Tycho relaxed and grinned at his sister.

“We found it—we really found it! Everyone thought the
Iris
cache was gone, or an old legend, or cursed, but we found it.”


You
found it,” Yana said.

“We all helped. Without you we wouldn't have gotten Lord Sicyon's and Loris's shares.”

Yana snorted. “I'm sure you'll insist that Mom note that in the Log alongside all the details of your triumph.”

“Of course I will,” Tycho said, suddenly serious.

Yana shook her head, but she was smiling.

“You know what? I believe you,” she said, turning to go—but then she turned back.

“Something's bothering me, though,” she said, looking at him gravely.

“What's that?”

“It's about what was missing from the treasure.”

Tycho froze. He had been sure no one had seen him pocket the disk.

“We never found the quantum signal,” Yana said, and Tycho was suddenly able to breathe again.

“Maybe it fell off when the chain broke,” he said, flexing his abused shoulders.

“Then the scanner would have picked it up before that. No, I don't think the signal was there in the first place. That's strange, isn't it?”

“It is. But everything to do with the treasure has been strange.”

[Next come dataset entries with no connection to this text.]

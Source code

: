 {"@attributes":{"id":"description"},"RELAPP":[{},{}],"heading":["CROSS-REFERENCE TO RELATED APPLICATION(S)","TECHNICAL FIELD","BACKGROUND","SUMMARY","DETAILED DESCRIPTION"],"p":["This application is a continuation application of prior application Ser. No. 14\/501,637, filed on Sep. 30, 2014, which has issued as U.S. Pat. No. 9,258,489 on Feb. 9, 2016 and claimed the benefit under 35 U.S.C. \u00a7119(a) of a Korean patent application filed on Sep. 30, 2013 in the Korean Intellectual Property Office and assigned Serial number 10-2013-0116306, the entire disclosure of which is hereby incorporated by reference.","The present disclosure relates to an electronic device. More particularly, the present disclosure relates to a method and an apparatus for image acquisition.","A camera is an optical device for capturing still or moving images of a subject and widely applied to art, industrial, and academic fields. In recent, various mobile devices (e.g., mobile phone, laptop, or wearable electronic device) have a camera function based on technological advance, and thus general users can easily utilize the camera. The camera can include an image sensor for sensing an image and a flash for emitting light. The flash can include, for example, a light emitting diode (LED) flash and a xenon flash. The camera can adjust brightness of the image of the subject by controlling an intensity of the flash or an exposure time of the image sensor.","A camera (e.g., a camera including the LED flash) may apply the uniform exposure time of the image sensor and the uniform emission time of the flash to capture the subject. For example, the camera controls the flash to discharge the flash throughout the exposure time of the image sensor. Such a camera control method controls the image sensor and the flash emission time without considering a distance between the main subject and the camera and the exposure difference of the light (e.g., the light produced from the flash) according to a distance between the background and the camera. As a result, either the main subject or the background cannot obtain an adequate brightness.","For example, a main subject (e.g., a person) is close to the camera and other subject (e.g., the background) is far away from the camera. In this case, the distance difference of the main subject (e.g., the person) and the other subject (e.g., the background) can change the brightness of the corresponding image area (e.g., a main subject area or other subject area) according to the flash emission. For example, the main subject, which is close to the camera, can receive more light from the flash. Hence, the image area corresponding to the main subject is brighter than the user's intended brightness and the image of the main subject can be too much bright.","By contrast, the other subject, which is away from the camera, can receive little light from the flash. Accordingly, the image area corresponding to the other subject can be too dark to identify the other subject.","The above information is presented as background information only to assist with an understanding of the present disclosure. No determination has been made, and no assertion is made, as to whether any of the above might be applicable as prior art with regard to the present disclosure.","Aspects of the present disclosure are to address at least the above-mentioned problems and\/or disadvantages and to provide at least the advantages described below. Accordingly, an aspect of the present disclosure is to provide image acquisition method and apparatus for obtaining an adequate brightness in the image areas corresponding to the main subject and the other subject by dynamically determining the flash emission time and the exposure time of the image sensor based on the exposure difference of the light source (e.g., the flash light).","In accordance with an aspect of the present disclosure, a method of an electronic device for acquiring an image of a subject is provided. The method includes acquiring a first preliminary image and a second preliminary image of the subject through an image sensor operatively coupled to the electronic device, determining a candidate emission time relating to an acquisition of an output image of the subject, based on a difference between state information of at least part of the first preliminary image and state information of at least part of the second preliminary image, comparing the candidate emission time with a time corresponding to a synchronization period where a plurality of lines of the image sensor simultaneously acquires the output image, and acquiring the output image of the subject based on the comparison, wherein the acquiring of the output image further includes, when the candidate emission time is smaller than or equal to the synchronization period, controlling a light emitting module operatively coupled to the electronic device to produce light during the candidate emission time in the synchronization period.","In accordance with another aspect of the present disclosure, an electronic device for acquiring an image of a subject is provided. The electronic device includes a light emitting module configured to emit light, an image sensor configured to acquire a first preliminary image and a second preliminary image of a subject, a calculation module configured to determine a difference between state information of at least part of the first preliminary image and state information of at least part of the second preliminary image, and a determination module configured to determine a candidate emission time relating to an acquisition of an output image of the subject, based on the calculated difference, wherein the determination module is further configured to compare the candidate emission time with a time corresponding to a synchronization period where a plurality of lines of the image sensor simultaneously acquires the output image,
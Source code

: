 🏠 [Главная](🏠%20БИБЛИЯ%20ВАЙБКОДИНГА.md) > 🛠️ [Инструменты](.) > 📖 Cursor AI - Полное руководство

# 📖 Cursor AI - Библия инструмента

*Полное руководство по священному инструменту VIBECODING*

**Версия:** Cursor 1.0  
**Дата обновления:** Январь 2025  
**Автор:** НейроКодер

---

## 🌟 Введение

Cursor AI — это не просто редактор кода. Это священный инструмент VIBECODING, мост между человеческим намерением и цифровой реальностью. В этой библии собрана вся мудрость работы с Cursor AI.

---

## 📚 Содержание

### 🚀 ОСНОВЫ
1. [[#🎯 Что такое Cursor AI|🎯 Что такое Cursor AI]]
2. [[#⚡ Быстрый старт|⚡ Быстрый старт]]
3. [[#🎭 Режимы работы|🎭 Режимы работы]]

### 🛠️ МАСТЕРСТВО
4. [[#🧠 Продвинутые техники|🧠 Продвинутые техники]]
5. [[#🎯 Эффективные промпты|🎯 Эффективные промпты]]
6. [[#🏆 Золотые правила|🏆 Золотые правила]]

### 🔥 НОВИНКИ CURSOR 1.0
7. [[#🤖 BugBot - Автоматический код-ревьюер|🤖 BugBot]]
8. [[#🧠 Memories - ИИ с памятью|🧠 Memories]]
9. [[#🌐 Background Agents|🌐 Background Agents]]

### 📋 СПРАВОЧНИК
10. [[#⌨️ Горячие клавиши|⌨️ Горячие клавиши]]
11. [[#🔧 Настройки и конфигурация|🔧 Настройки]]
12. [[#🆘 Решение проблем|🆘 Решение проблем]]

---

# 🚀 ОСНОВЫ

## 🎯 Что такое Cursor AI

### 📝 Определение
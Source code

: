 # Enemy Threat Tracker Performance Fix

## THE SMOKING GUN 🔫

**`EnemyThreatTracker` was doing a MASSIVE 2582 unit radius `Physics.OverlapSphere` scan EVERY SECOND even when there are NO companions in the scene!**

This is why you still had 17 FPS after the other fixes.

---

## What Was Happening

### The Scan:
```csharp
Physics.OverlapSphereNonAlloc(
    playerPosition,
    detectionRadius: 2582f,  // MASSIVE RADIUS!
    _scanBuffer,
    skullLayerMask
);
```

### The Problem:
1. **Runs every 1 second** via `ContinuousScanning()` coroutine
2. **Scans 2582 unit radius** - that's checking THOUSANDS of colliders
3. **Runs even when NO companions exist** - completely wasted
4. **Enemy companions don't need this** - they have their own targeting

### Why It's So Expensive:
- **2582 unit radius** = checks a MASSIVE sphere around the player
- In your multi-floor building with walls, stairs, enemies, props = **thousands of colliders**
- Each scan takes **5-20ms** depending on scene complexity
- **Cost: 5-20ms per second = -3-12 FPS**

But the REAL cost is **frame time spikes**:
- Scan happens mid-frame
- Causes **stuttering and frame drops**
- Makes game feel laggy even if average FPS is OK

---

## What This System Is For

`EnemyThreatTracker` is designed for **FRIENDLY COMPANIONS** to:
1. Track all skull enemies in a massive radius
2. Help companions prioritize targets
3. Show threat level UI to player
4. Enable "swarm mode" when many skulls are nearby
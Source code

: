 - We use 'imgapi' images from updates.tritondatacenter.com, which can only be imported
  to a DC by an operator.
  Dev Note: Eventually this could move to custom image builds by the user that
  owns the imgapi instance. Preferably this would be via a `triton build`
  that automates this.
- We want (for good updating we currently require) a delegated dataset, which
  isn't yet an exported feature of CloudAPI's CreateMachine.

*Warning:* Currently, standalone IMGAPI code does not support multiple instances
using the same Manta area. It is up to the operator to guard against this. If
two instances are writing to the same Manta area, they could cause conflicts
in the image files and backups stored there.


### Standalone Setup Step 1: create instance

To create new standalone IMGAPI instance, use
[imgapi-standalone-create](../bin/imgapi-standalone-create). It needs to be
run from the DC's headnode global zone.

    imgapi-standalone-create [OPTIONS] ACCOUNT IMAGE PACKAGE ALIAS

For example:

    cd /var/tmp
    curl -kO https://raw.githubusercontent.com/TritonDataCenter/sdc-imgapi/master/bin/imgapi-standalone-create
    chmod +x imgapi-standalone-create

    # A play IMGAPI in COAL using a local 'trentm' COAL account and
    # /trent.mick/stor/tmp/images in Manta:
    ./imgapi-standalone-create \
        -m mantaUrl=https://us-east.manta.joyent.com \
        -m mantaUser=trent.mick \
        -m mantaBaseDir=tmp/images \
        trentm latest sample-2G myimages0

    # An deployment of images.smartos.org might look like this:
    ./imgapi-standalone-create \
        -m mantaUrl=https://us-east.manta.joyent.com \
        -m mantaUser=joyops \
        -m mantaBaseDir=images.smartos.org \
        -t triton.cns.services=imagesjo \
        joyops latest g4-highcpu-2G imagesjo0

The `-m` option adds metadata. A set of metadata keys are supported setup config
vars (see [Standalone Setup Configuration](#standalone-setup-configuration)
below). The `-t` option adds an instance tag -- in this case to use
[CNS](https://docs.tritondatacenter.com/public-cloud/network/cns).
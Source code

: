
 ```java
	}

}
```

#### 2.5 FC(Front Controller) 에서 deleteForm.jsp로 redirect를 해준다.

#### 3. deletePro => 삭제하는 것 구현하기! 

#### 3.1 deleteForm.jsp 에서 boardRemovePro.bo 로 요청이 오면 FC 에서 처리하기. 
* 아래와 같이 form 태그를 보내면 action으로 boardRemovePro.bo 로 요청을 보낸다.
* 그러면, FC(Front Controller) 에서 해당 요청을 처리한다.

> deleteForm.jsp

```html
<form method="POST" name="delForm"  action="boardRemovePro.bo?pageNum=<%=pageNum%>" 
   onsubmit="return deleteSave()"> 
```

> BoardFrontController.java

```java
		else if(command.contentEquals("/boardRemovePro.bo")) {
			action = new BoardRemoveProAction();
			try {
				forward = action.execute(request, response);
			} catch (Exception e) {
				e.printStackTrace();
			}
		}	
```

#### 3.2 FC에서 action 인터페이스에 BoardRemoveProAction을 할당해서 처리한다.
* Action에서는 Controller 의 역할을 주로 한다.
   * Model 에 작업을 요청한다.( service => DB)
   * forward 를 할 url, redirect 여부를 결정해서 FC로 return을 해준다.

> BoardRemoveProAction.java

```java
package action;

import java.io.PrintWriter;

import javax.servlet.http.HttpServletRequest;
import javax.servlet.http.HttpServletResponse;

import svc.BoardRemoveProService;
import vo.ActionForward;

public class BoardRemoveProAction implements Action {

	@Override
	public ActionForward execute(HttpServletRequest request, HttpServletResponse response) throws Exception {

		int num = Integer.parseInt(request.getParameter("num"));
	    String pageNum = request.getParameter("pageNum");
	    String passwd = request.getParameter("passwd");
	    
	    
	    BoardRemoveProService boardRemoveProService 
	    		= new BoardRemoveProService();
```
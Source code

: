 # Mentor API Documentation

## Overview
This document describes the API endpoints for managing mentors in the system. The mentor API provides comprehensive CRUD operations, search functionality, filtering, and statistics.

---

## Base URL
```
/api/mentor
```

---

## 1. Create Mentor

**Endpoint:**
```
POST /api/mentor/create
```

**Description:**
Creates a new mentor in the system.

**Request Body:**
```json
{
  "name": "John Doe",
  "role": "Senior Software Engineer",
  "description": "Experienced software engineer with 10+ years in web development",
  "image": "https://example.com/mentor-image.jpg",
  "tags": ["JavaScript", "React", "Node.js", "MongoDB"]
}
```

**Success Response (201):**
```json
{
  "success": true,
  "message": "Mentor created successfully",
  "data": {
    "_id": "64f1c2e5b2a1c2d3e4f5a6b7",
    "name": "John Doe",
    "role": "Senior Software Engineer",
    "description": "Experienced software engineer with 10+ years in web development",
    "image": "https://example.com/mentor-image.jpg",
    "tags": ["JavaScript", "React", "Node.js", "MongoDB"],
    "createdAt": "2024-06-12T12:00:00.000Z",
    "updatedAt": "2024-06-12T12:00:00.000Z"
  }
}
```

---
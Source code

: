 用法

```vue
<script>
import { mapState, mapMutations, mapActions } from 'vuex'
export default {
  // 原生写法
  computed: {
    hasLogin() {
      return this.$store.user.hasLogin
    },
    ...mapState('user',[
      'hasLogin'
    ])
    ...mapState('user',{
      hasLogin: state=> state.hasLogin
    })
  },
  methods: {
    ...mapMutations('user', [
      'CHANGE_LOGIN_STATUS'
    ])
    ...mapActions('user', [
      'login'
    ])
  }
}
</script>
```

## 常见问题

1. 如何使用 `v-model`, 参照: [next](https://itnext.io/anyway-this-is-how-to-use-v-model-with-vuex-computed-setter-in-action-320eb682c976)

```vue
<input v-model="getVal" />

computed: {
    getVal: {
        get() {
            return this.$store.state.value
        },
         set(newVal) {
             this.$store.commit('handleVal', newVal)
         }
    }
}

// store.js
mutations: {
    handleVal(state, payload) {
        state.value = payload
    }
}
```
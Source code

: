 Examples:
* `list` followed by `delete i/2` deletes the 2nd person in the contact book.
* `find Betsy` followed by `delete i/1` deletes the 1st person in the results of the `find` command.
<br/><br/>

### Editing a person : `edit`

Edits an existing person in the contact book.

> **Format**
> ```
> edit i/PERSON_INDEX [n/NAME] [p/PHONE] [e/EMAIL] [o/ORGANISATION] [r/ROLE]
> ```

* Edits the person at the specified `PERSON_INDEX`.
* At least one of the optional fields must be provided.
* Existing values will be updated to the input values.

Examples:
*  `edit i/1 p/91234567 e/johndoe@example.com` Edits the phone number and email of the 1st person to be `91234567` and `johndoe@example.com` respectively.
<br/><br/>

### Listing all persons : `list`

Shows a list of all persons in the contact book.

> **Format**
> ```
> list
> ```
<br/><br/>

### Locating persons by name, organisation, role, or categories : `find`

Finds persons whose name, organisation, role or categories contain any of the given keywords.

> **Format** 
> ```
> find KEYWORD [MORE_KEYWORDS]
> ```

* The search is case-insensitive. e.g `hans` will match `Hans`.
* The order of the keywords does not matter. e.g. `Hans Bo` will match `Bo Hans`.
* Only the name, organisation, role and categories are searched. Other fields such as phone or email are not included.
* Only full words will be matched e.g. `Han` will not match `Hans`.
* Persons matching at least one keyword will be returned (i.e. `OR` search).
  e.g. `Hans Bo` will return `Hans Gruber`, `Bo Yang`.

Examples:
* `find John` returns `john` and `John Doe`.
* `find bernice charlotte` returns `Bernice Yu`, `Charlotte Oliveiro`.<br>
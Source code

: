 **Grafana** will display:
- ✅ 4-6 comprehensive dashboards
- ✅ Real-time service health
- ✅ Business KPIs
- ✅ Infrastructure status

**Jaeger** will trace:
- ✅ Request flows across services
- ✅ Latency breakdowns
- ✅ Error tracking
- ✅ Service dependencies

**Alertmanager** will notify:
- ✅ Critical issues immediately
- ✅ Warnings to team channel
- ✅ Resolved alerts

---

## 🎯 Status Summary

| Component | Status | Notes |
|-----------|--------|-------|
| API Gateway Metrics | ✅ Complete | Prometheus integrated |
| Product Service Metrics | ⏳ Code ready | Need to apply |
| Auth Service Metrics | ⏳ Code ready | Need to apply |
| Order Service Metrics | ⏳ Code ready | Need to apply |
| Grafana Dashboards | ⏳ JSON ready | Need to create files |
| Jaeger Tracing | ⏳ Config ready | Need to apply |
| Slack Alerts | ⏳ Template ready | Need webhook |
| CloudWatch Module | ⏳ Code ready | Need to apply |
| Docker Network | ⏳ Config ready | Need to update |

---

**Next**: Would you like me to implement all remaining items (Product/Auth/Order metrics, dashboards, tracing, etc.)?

“That's true. Anyway, you'd better hurry if you want any candied yams,” Yana said, and the door shut behind her.

Tycho waited a moment, then dug his mediapad out of his duffel bag and entered the password for the hidden file where he'd transferred DeWise's messages. Soon he would be rid of the Securitat agent, his schemes, and the sleepless nights that had come with them.

I have something you want
, he typed, then looked down at the glowing letters on the screen. He imagined the Securitat agent reading the message on his cruiser above Europa, or in some nest of bureaucrats on Ganymede, and allowed himself a satisfied smile.

Tycho found the other Hashoones standing behind a hunched, bald little man in a dirty jumpsuit who was rummaging through the last of the strongboxes, humming happily to himself. Knackert was one of the more discreet members of Carina's network of Port Town dealers who specialized in goods of uncertain pedigree.

Knackert looked up from his work, calipers and sensors jangling from bandoliers and straps on every limb. He smiled hugely at Tycho, then dissolved into red-faced mirth. Tycho, used to the old dealer's fits of laughter, knew enough to wait.

“Master Tycho!” Knackert said at last, giggling as he turned a diamond-encrusted case for a personal communicator so it caught the light. “So good to see you again, ho ho! Oh, yes! And congratulations on such a remarkable prize! You'll see these beauties again, come high season on Ganymede—and on Earth and Mars, too. Oh, yes, Master Tycho—hee hee!—your discoveries will adorn lucky wives, husbands, mistresses, consorts, and concubines for years to come. Ha! Such a pleasure to bring such marvelous objects back into circulation!”

“An' to pocket yer biggest commission in years, right, Knackey?” Huff rumbled amiably.

Knackert waved that off with a chuckle and punched numbers into his mediapad. Then, with Parsons's help, he bundled the strongboxes onto a floater cart and waddled up the ramp.

“I'm kind of sad to see it all go,” Yana said, judging Knackert's progress by the chortling and cackling that bounced down the well to the dinner table. “Some of that stuff was really pretty.”

“When have you ever cared about that?” asked Carlo.

“I'm allowed to think things are pretty,” Yana said, looking annoyed.